O papel das Organizações Internacionais de Saúde na Saúde Global e em Crises Sanitárias, de Paulo Henrique Andrade Silva

Crises têm sido, historicamente, um catalisador de processos no sistema internacional (SEITENFUS, 2004). Em um contexto global ou regional de relativa degradação ou ameaça em uma ou mais áreas de interesse coletivo – uma crise, seja ela econômica, de saúde, de segurança, etc. -, onde os principais atores do cenário internacional precisam unir esforços para trazer uma resposta à problemática enfrentada, as atenções rapidamente se voltam para os agentes capazes de centralizar a cooperação global em torno de uma estrutura institucionalizada: as organizações internacionais.

Desde que as primeiras notícias a respeito do alastramento de um novo vírus desconhecido na China começaram a emergir, os olhos do mundo logo se voltaram para a Organização Mundial da Saúde (OMS), com expectativas para algum tipo de comunicado ou resposta que continuaram a crescer conforme a doença se espalhava.

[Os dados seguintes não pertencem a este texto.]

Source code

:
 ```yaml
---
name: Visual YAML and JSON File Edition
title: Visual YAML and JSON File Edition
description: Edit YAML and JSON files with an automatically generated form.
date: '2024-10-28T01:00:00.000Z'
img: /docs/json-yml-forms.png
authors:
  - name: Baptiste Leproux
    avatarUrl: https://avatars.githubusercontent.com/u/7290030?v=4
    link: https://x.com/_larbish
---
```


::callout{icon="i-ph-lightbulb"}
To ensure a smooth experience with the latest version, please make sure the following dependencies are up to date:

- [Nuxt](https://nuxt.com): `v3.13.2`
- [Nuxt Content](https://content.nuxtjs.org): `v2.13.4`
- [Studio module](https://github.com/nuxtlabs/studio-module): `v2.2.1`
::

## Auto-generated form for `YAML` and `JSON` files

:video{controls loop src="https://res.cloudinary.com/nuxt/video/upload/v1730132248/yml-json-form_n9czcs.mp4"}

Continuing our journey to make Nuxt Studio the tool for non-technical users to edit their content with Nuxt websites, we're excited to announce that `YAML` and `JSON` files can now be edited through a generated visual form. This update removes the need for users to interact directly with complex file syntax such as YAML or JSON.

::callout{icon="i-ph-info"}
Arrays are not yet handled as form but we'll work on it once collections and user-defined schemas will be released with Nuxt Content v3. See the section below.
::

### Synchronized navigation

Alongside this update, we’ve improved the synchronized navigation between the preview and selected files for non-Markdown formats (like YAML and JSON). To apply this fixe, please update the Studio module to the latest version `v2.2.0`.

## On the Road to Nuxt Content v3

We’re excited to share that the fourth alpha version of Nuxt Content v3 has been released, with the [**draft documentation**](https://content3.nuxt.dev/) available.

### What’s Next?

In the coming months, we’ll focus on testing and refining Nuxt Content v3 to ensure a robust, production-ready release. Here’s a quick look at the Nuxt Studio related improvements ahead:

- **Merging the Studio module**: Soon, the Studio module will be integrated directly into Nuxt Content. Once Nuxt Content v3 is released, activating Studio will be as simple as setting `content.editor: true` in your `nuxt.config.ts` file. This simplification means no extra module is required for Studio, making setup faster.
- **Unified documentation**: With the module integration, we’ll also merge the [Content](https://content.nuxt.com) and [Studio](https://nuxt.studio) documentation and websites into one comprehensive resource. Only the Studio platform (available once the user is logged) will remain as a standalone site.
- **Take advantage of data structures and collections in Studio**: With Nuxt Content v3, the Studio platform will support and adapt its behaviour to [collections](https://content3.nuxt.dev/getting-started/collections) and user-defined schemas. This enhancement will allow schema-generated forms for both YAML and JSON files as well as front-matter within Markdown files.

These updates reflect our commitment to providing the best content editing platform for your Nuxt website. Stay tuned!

E a resposta veio no dia 30 de janeiro de 2020, quando a OMS finalmente declarou o surto de Covid-19 uma emergência de saúde pública de importância internacional, tendo em vista o alastramento do vírus para além das fronteiras chinesas e sua potencialidade para se tornar uma pandemia, algo que se confirmou com um novo anúncio do órgão no dia 11 de março do mesmo ano. De lá pra cá, essa organização, bem como outras organizações regionais de saúde, esteve no centro dos holofotes do sistema internacional, juntamente com as críticas e debates acerca de suas respostas e papéis frente a crises sanitárias globais.

É inegável a importância e a primazia da OMS perante pandemias e crises de saúde passadas. Antes mesmo de sua criação em 1948, a comunidade internacional já se articulava envolta de mecanismos institucionais de padronização e controle em saúde, como visto ao longo do século XX, quando a própria Liga das Nações e comissões especiais tratavam do tema. Com o nascimento da OMS, contudo, a saúde humana ganhou de vez uma perspectiva global.

Como mencionado pela professora Deisy Ventura em seu artigo “Do Ebola ao Zika: as emergências internacionais e a securitização da saúde global”, a epidemia de Ebola na África Ocidental em 2014 se tornou um exemplo da securitização global de um tema de saúde e da atuação da OMS perante uma crise sanitária. A criação da Missão das Nações Unidas para a Ação de Urgência Contra o Ebola (MINAUCE) se consagrou a primeira missão sanitária de urgência da organização e contribuiu para o controle do surto da doença, porém a atuação do organismo sofreu críticas por conta da demora para tomar medidas (VENTURA, 2016).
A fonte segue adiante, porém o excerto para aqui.